• Required work:
Every line of the records below from the line with "5. a life often" up to and including the line with "## [Back to projects](/c/projects)" must be reproduced exactly, and no line outside that range.

┏━━

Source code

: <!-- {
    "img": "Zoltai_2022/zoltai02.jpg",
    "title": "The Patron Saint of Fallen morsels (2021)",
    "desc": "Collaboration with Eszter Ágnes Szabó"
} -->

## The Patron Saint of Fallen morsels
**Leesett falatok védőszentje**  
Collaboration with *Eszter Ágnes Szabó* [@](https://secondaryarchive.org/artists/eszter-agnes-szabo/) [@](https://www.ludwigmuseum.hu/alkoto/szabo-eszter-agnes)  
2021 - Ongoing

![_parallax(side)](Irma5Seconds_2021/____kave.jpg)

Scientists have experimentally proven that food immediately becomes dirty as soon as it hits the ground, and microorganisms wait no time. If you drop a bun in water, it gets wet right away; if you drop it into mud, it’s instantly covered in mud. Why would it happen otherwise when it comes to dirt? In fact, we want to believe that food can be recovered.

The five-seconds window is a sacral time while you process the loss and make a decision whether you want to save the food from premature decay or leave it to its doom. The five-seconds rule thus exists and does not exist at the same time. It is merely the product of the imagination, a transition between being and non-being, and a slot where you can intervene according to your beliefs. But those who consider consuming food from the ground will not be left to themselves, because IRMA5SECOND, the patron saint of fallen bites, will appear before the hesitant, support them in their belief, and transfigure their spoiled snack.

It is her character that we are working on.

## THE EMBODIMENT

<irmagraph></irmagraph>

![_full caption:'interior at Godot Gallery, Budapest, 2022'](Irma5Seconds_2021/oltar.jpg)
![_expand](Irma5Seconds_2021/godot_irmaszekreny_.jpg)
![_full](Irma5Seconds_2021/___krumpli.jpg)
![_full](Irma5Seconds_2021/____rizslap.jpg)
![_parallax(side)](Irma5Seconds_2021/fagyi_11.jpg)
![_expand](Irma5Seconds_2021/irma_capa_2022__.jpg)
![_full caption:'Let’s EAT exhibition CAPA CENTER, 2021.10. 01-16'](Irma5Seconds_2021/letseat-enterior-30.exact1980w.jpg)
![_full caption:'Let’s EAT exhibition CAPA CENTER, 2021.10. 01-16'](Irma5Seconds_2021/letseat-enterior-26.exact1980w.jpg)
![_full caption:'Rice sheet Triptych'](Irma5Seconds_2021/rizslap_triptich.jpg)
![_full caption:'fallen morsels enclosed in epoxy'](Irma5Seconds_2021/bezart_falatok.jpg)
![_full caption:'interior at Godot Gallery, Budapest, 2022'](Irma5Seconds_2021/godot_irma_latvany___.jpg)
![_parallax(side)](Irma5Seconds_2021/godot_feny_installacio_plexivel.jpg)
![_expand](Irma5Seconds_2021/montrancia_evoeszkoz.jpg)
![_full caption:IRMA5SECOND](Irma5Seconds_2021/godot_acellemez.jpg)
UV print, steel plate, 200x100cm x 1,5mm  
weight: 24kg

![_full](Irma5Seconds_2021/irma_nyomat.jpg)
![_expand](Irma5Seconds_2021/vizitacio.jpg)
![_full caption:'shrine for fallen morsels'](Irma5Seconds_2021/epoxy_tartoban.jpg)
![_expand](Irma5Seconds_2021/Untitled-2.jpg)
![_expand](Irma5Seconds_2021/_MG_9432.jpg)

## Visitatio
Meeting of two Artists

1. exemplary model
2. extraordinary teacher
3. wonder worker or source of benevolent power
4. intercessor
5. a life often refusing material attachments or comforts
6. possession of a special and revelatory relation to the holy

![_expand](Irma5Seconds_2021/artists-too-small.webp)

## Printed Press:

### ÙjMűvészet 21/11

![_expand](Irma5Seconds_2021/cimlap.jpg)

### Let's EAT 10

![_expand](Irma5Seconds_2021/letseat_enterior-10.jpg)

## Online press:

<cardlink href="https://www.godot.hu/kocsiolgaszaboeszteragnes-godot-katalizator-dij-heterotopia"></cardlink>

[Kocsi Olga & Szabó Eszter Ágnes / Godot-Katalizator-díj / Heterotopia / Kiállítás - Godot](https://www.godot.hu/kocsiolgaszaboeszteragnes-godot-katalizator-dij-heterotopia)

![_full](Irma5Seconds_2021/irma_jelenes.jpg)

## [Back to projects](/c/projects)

┗━━
┏━━

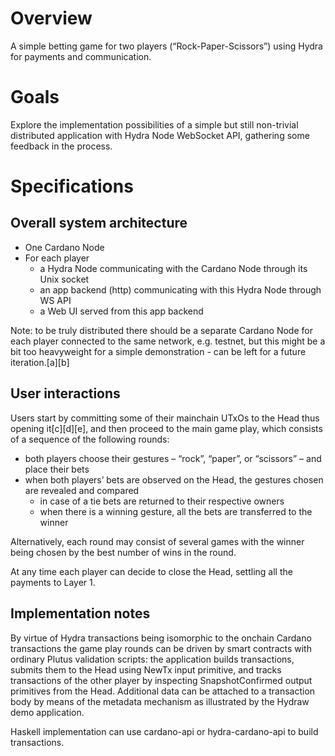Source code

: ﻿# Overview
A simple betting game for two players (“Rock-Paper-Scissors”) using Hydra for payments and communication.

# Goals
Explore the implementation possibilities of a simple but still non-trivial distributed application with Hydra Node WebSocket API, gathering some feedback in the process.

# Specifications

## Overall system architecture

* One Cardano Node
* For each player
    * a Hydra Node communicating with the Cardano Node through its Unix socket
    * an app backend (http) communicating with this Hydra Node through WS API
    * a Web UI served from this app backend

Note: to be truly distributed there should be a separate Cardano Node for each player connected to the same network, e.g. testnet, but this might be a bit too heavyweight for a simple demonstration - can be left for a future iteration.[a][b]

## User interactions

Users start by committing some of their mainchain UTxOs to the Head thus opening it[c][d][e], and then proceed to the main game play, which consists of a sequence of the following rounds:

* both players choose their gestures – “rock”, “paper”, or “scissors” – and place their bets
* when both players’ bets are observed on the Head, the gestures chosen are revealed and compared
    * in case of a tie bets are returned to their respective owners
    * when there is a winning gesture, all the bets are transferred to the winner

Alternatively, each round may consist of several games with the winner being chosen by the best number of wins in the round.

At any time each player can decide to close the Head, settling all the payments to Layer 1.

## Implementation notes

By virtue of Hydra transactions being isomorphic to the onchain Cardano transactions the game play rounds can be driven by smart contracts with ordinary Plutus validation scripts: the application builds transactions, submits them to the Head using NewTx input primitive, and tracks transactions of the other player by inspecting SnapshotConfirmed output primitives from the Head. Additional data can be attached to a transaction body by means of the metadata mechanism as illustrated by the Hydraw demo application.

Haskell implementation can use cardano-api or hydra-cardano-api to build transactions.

┗━━
┏━━

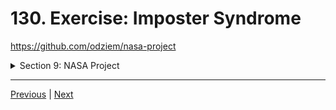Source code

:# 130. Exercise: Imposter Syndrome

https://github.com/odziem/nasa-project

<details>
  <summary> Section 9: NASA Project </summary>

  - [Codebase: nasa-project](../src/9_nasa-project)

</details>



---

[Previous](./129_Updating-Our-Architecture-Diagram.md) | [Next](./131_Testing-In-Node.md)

┗━━

• Task response:
5. a life often refusing material attachments or comforts
6. possession of a special and revelatory relation to the holy

![_expand](Irma5Seconds_2021/artists-too-small.webp)

## Printed Press:

### ÙjMűvészet 21/11

![_expand](Irma5Seconds_2021/cimlap.jpg)

### Let's EAT 10

![_expand](Irma5Seconds_2021/letseat_enterior-10.jpg)

## Online press:

<cardlink href="https://www.godot.hu/kocsiolgaszaboeszteragnes-godot-katalizator-dij-heterotopia"></cardlink>

[Kocsi Olga & Szabó Eszter Ágnes / Godot-Katalizator-díj / Heterotopia / Kiállítás - Godot](https://www.godot.hu/kocsiolgaszaboeszteragnes-godot-katalizator-dij-heterotopia)

![_full](Irma5Seconds_2021/irma_jelenes.jpg)

## [Back to projects](/c/projects)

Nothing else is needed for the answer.